But BrainScope Company, Inc., based in Bethesda, Md., is now developing a medical device using electrodes stuck to the athlete’s head to read electrical activity coming from neurons in the brain. The test can be done in the locker room and results from the device, called Ahead 2000, are available within 10 minutes. This helps doctors objectively assess whether a person has endured a traumatic brain injury (TBI).
“Every time you hit your head, you don’t necessarily have a brain injury,” says Michael Singer, BrainScope’s CEO. “But if you do have a brain injury, the earlier you catch it, the better the outcome tends to be.”
A digital rendering of a human neuron network. Top: BrainScope’s Ahead 2000 device.
The company has found that TBIs alter the brain’s electrical activity so much so that an electroencephalogram (EEG), which reads the organ’s electrical output, can detect it. BrainScope is using a commercial smartphone loaded with EEG-analyzing algorithms to bring the capability out into the field.
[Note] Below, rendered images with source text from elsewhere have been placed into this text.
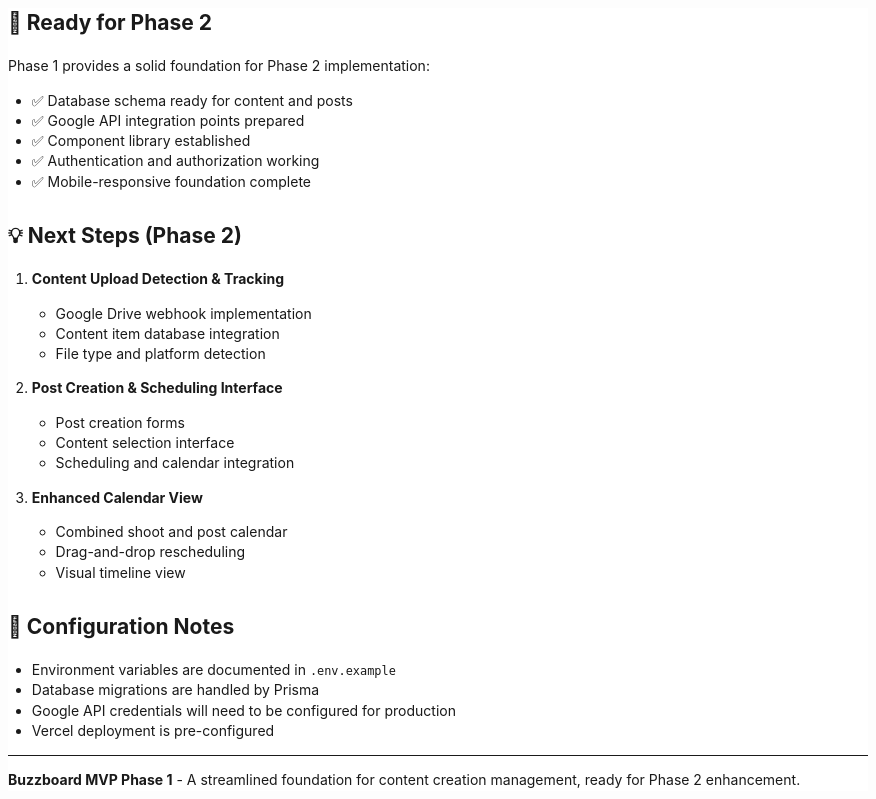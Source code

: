 ## 🎯 Ready for Phase 2

Phase 1 provides a solid foundation for Phase 2 implementation:

- ✅ Database schema ready for content and posts
- ✅ Google API integration points prepared
- ✅ Component library established
- ✅ Authentication and authorization working
- ✅ Mobile-responsive foundation complete

## 💡 Next Steps (Phase 2)

1. **Content Upload Detection & Tracking**
   - Google Drive webhook implementation
   - Content item database integration
   - File type and platform detection

2. **Post Creation & Scheduling Interface**
   - Post creation forms
   - Content selection interface
   - Scheduling and calendar integration

3. **Enhanced Calendar View**
   - Combined shoot and post calendar
   - Drag-and-drop rescheduling
   - Visual timeline view

## 🔧 Configuration Notes

- Environment variables are documented in `.env.example`
- Database migrations are handled by Prisma
- Google API credentials will need to be configured for production
- Vercel deployment is pre-configured

---

**Buzzboard MVP Phase 1** - A streamlined foundation for content creation management, ready for Phase 2 enhancement.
The technology was recently awarded $500,000 in additional funding from GE and the NFL Head Health Challenge I to continue their work. (Read about the original award here.)
The contest one of three Head Health Challenges aimed at speeding diagnosis and improving treatment for mild TBIs like those commonly suffered in sports and by the military.
The U.S. Centers for Disease Control reported that 2.5 million TBIs occurred in 2010. (Many experts believe this number is actually substantially underestimated). Because so many people are confronted with this injury, a number of projects are underway to understand, diagnose, treat and prevent TBIs.
Besides BrainScope, there are other five Head Health Challenge I winners developing techniques to detect brain trauma. Several of the winners are looking at blood and bodily fluid biomarkers that appear to indicate brain injury. Researchers at Banyan Biomarkers in California are focusing on whether certain proteins showing up in bodily fluids indicate a TBI.
Scientists at The University of Montana, Missoula, are learning whether changing levels of certain proteins and micro ribonucleic acids in the blood point to a brain reacting to damage. And at Massachusetts-based Quanterix, researchers have developed a sensitive blood test to measure molecular biomarkers, with hopes of being able to use this test to diagnose a concussion in a clinic or on the sidelines of a game.
Another winner, the Medical College of Wisconsin, is using MRI scanning and data analysis to understand how sports-related concussions change brain structure and function for better diagnosis, and to know when a player can return to the game. A group at the University of California, Santa Barbara is using MRIs to see how the information transmission lines between brain regions get damaged after a head injury.
All of the finalists had already earned $300,000 each as winners in the first round of Head Health Challenge I, which ended in January 2014.
“There are a number of breakthrough ideas that are advancing our understanding of the brain,” said Alan Gilbert, director health policy, government and community strategy for GE healthymagination. “[We are looking] at applications not only on the playing field but also extend to neurodegenerative diseases such as ALS, Parkinson’s and Alzheimer’s.”